[Stored data]
=====

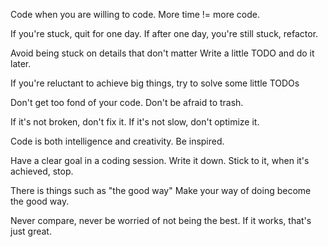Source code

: Code when you are willing to code.
More time != more code.

If you're stuck, quit for one day.
If after one day, you're still stuck,  refactor.

Avoid being stuck on details that don't matter
Write a little TODO and do it later.

If you're reluctant to achieve big things,
try to solve some little TODOs

Don't get too fond of your code.
Don't be afraid to trash.

If it's not broken, don't fix it.
If it's not slow, don't optimize it.

Code is both intelligence and creativity.
Be inspired.

Have a clear goal in a coding session. Write it down.
Stick to it, when it's achieved, stop.

There is things such as "the good way"
Make your way of doing become the good way.

Never compare, never be worried of not being the best.
If it works, that's just great.
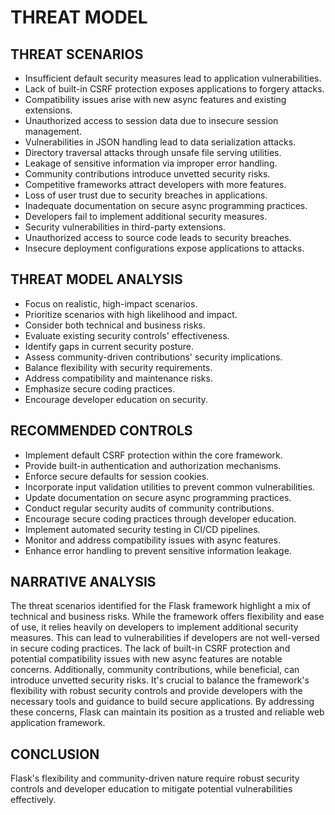 # THREAT MODEL

## THREAT SCENARIOS

- Insufficient default security measures lead to application vulnerabilities.
- Lack of built-in CSRF protection exposes applications to forgery attacks.
- Compatibility issues arise with new async features and existing extensions.
- Unauthorized access to session data due to insecure session management.
- Vulnerabilities in JSON handling lead to data serialization attacks.
- Directory traversal attacks through unsafe file serving utilities.
- Leakage of sensitive information via improper error handling.
- Community contributions introduce unvetted security risks.
- Competitive frameworks attract developers with more features.
- Loss of user trust due to security breaches in applications.
- Inadequate documentation on secure async programming practices.
- Developers fail to implement additional security measures.
- Security vulnerabilities in third-party extensions.
- Unauthorized access to source code leads to security breaches.
- Insecure deployment configurations expose applications to attacks.

## THREAT MODEL ANALYSIS

- Focus on realistic, high-impact scenarios.
- Prioritize scenarios with high likelihood and impact.
- Consider both technical and business risks.
- Evaluate existing security controls' effectiveness.
- Identify gaps in current security posture.
- Assess community-driven contributions' security implications.
- Balance flexibility with security requirements.
- Address compatibility and maintenance risks.
- Emphasize secure coding practices.
- Encourage developer education on security.

## RECOMMENDED CONTROLS

- Implement default CSRF protection within the core framework.
- Provide built-in authentication and authorization mechanisms.
- Enforce secure defaults for session cookies.
- Incorporate input validation utilities to prevent common vulnerabilities.
- Update documentation on secure async programming practices.
- Conduct regular security audits of community contributions.
- Encourage secure coding practices through developer education.
- Implement automated security testing in CI/CD pipelines.
- Monitor and address compatibility issues with async features.
- Enhance error handling to prevent sensitive information leakage.

## NARRATIVE ANALYSIS

The threat scenarios identified for the Flask framework highlight a mix of technical and business risks. While the framework offers flexibility and ease of use, it relies heavily on developers to implement additional security measures. This can lead to vulnerabilities if developers are not well-versed in secure coding practices. The lack of built-in CSRF protection and potential compatibility issues with new async features are notable concerns. Additionally, community contributions, while beneficial, can introduce unvetted security risks. It's crucial to balance the framework's flexibility with robust security controls and provide developers with the necessary tools and guidance to build secure applications. By addressing these concerns, Flask can maintain its position as a trusted and reliable web application framework.

## CONCLUSION

Flask's flexibility and community-driven nature require robust security controls and developer education to mitigate potential vulnerabilities effectively.
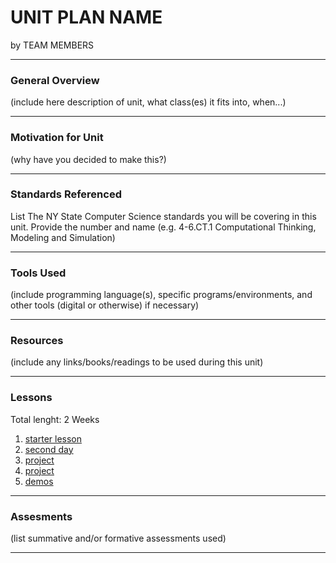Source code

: # UNIT PLAN NAME
by TEAM MEMBERS

-----

### General Overview
(include here description of unit, what class(es) it fits into, when...)

---

### Motivation for Unit
(why have you decided to make this?)

---

### Standards Referenced
List The NY State Computer Science standards you will be covering in this unit. Provide the number and name (e.g. 4-6.CT.1 Computational Thinking, Modeling and Simulation)

---

### Tools Used
(include programming language(s), specific programs/environments, and other tools (digital or otherwise) if necessary)

---

### Resources
(include any links/books/readings to be used during this unit)

---

### Lessons
Total lenght: 2 Weeks
1. [starter lesson](lessons/01_start)
2. [second day](lessons/02_whatever)
3. [project](lessons/03_multi_day)
4. [project](lessons/03_multi_day)
5. [demos](lessons/05_demos)

---

### Assesments
(list summative and/or formative assessments used)

---
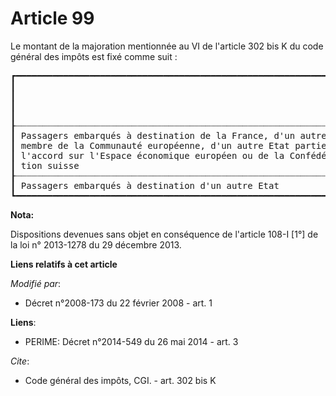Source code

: # Article 99

Le montant de la majoration mentionnée au VI de l'article 302 bis K du code général des impôts est fixé comme suit :

<pre>
┏━━━━━━━━━━━━━━━━━━━━━━━━━━━━━━━━━━━━━━━━━━━━━━━━━━━━━━━━━━━━━━━━━┯━━━━━━━━━━━━━━━━━━━━━━━━━━━━━━━━━━━━━━━━━━━━━┯━━━━━━━━━━━┓
┃                                                                 │ PASSAGERS POUVANT bénéficier sans supplé-   │ AUTRES    ┃
┃                                                                 │ ment de prix à bord de services auxquels    │ passagers ┃
┃                                                                 │ l'ensemble des passagers ne peut accéder    │           ┃
┃                                                                 │ gratuitement                                │           ┃
┠┈┈┈┈┈┈┈┈┈┈┈┈┈┈┈┈┈┈┈┈┈┈┈┈┈┈┈┈┈┈┈┈┈┈┈┈┈┈┈┈┈┈┈┈┈┈┈┈┈┈┈┈┈┈┈┈┈┈┈┈┈┈┈┈┈┼┈┈┈┈┈┈┈┈┈┈┈┈┈┈┈┈┈┈┈┈┈┈┈┈┈┈┈┈┈┈┈┈┈┈┈┈┈┈┈┈┈┈┈┈┈┼┈┈┈┈┈┈┈┈┈┈┈┨
┃ Passagers embarqués à destination de la France, d'un autre Etat │ 10 €                                        │ 1 €       ┃
┃ membre de la Communauté européenne, d'un autre Etat partie à    │                                             │           ┃
┃ l'accord sur l'Espace économique européen ou de la Confédéra-   │                                             │           ┃
┃ tion suisse                                                     │                                             │           ┃
┠┈┈┈┈┈┈┈┈┈┈┈┈┈┈┈┈┈┈┈┈┈┈┈┈┈┈┈┈┈┈┈┈┈┈┈┈┈┈┈┈┈┈┈┈┈┈┈┈┈┈┈┈┈┈┈┈┈┈┈┈┈┈┈┈┈┼┈┈┈┈┈┈┈┈┈┈┈┈┈┈┈┈┈┈┈┈┈┈┈┈┈┈┈┈┈┈┈┈┈┈┈┈┈┈┈┈┈┈┈┈┈┼┈┈┈┈┈┈┈┈┈┈┈┨
┃ Passagers embarqués à destination d'un autre Etat               │ 40 €                                        │ 4 €       ┃
┗━━━━━━━━━━━━━━━━━━━━━━━━━━━━━━━━━━━━━━━━━━━━━━━━━━━━━━━━━━━━━━━━━┷━━━━━━━━━━━━━━━━━━━━━━━━━━━━━━━━━━━━━━━━━━━━━┷━━━━━━━━━━━┛
</pre>


**Nota:**

Dispositions devenues sans objet en conséquence de l'article 108-I [1°] de la loi n° 2013-1278 du 29 décembre 2013.

**Liens relatifs à cet article**

_Modifié par_:

  - Décret n°2008-173 du 22 février 2008 - art. 1

**Liens**:

  - PERIME: Décret n°2014-549 du 26 mai 2014 - art. 3

_Cite_:

  - Code général des impôts, CGI. - art. 302 bis K
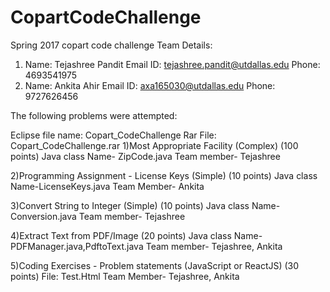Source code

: # CopartCodeChallenge
Spring 2017 copart code challenge
Team Details:
1) Name: Tejashree Pandit
   Email ID: tejashree.pandit@utdallas.edu
   Phone: 4693541975
2) Name: Ankita Ahir
   Email ID: axa165030@utdallas.edu
   Phone: 9727626456
      

The following problems were attempted:

Eclipse file name: Copart_CodeChallenge
Rar File: Copart_CodeChallenge.rar
1)Most Appropriate Facility (Complex) (100 points)
Java class Name- ZipCode.java
Team member- Tejashree

2)Programming Assignment - License Keys (Simple) (10 points)
Java class Name-LicenseKeys.java
Team Member- Ankita

3)Convert String to Integer (Simple) (10 points)
Java class Name- Conversion.java
Team member- Tejashree

4)Extract Text from PDF/Image (20 points)
Java class Name- PDFManager.java,PdftoText.java
Team member- Tejashree, Ankita

5)Coding Exercises - Problem statements (JavaScript or ReactJS) (30 points)
File: Test.Html
Team Member- Tejashree, Ankita

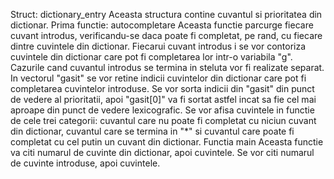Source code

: Struct: dictionary_entry
Aceasta structura contine cuvantul si prioritatea din dictionar.
Prima functie: autocompletare
Aceasta functie parcurge fiecare cuvant introdus, verificandu-se daca poate fi completat, pe rand, cu fiecare dintre cuvintele din dictionar. Fiecarui cuvant introdus i se vor contoriza cuvintele din dictionar care pot fi completarea lor intr-o variabila "g". Cazurile cand cuvantul introdus se termina in steluta vor fi realizate separat. In vectorul "gasit" se vor retine indicii cuvintelor din dictionar care pot fi completarea cuvintelor introduse. Se vor sorta indicii din "gasit" din punct de vedere al prioritatii, apoi "gasit[0]" va fi sortat astfel incat sa fie cel mai aproape din punct de vedere lexicografic. Se vor afisa cuvintele in functie de cele trei categorii: cuvantul care nu poate fi completat cu niciun cuvant din dictionar, cuvantul care se termina in "*" si cuvantul care poate fi completat cu cel putin un cuvant din dictionar.
Functia main
Aceasta functie va citi numarul de cuvinte din dictionar, apoi cuvintele. Se vor citi numarul de cuvinte introduse, apoi cuvintele.
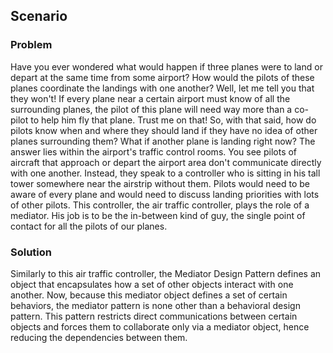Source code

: ## Scenario

### Problem

Have you ever wondered what would happen if three planes were to land or depart at the same time from some airport?  How would the pilots of these planes coordinate the landings with one another?  Well, let me tell you that they won't! If every plane near a certain airport must know of all the surrounding planes, the pilot of this plane will need way more than a co-pilot to help him fly that plane. Trust me on that!  So, with that said, how do pilots know when and where they should land if they have no idea of other planes surrounding them? What if another plane is landing right now?  The answer lies within the airport's traffic control rooms.  You see pilots of aircraft that approach or depart the airport area don't communicate directly with one another. Instead, they speak to a controller who is sitting in his tall tower somewhere near the airstrip without them. Pilots would need to be aware of every plane and would need to discuss landing priorities with lots of other pilots.  This controller, the air traffic controller, plays the role of a mediator. His job is to be the in-between kind of guy, the single point of contact for all the pilots of our planes.

### Solution

Similarly to this air traffic controller, the Mediator Design Pattern defines an object that encapsulates how a set of other objects interact with one another.  Now, because this mediator object defines a set of certain behaviors, the mediator pattern is none other than a behavioral design pattern. This pattern restricts direct communications between certain objects and forces them to collaborate only via a mediator object, hence reducing the dependencies between them.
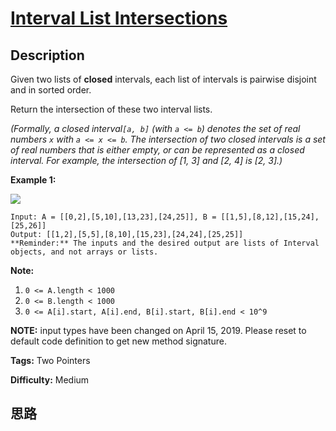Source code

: # [Interval List Intersections][title]

## Description

Given two lists of **closed** intervals, each list of intervals is pairwise
disjoint and in sorted order.

Return the intersection of these two interval lists.

_(Formally, a closed interval`[a, b]` (with `a <= b`) denotes the set of real
numbers `x` with `a <= x <= b`.  The intersection of two closed intervals is a
set of real numbers that is either empty, or can be represented as a closed
interval.  For example, the intersection of [1, 3] and [2, 4] is [2, 3].)_



**Example 1:**

**![](https://assets.leetcode.com/uploads/2019/01/30/interval1.png)**
            Input: A = [[0,2],[5,10],[13,23],[24,25]], B = [[1,5],[8,12],[15,24],[25,26]]    Output: [[1,2],[5,5],[8,10],[15,23],[24,24],[25,25]]    **Reminder:** The inputs and the desired output are lists of Interval objects, and not arrays or lists.    



**Note:**

  1. `0 <= A.length < 1000`
  2. `0 <= B.length < 1000`
  3. `0 <= A[i].start, A[i].end, B[i].start, B[i].end < 10^9`

**NOTE:**  input types have been changed on April 15, 2019. Please reset to
default code definition to get new method signature.


**Tags:** Two Pointers

**Difficulty:** Medium

## 思路

[title]: https://leetcode.com/problems/interval-list-intersections

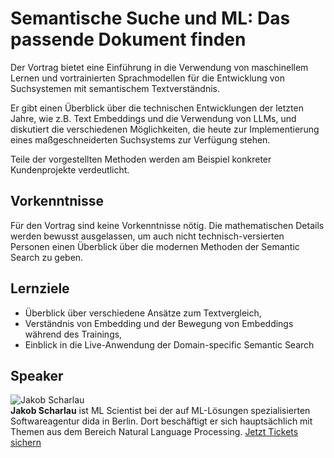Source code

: # Semantische Suche und ML: Das passende Dokument finden
Der Vortrag bietet eine Einführung in die Verwendung von maschinellem Lernen
und vortrainierten Sprachmodellen für die Entwicklung von Suchsystemen mit
semantischem Textverständnis.  
  
Er gibt einen Überblick über die technischen Entwicklungen der letzten Jahre,
wie z.B. Text Embeddings und die Verwendung von LLMs, und diskutiert die
verschiedenen Möglichkeiten, die heute zur Implementierung eines
maßgeschneiderten Suchsystems zur Verfügung stehen.  
  
Teile der vorgestellten Methoden werden am Beispiel konkreter Kundenprojekte
verdeutlicht.
## Vorkenntnisse
Für den Vortrag sind keine Vorkenntnisse nötig. Die mathematischen Details
werden bewusst ausgelassen, um auch nicht technisch-versierten Personen einen
Überblick über die modernen Methoden der Semantic Search zu geben.
## Lernziele
  * Überblick über verschiedene Ansätze zum Textvergleich,  
  * Verständnis von Embedding und der Bewegung von Embeddings während des Trainings,  
  * Einblick in die Live-Anwendung der Domain-specific Semantic Search
## Speaker
![Jakob Scharlau](/common/images/numbers/22267_1.jpg)  
**Jakob Scharlau** ist ML Scientist bei der auf ML-Lösungen spezialisierten
Softwareagentur dida in Berlin. Dort beschäftigt er sich hauptsächlich mit
Themen aus dem Bereich Natural Language Processing.
[Jetzt Tickets sichern](https://data2day.de/tickets.php)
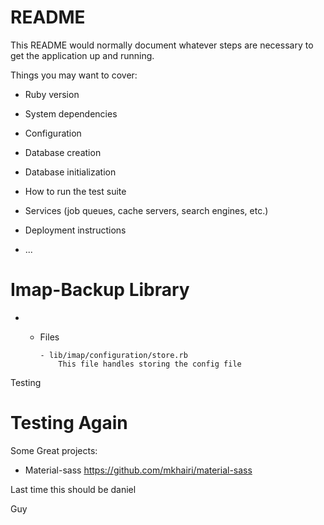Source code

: # README

This README would normally document whatever steps are necessary to get the
application up and running.

Things you may want to cover:

* Ruby version

* System dependencies

* Configuration

* Database creation

* Database initialization

* How to run the test suite

* Services (job queues, cache servers, search engines, etc.)

* Deployment instructions

* ...

# Imap-Backup Library

* - Files

        - lib/imap/configuration/store.rb
            This file handles storing the config file



Testing 

# Testing Again

Some Great projects:

- Material-sass   https://github.com/mkhairi/material-sass

Last time this should be daniel

Guy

=====

▶ What you will do: Would you copy each line of the records that contains "attacks"?

▶ Task answer:
- Lack of built-in CSRF protection exposes applications to forgery attacks.
- Vulnerabilities in JSON handling lead to data serialization attacks.
- Directory traversal attacks through unsafe file serving utilities.
- Insecure deployment configurations expose applications to attacks.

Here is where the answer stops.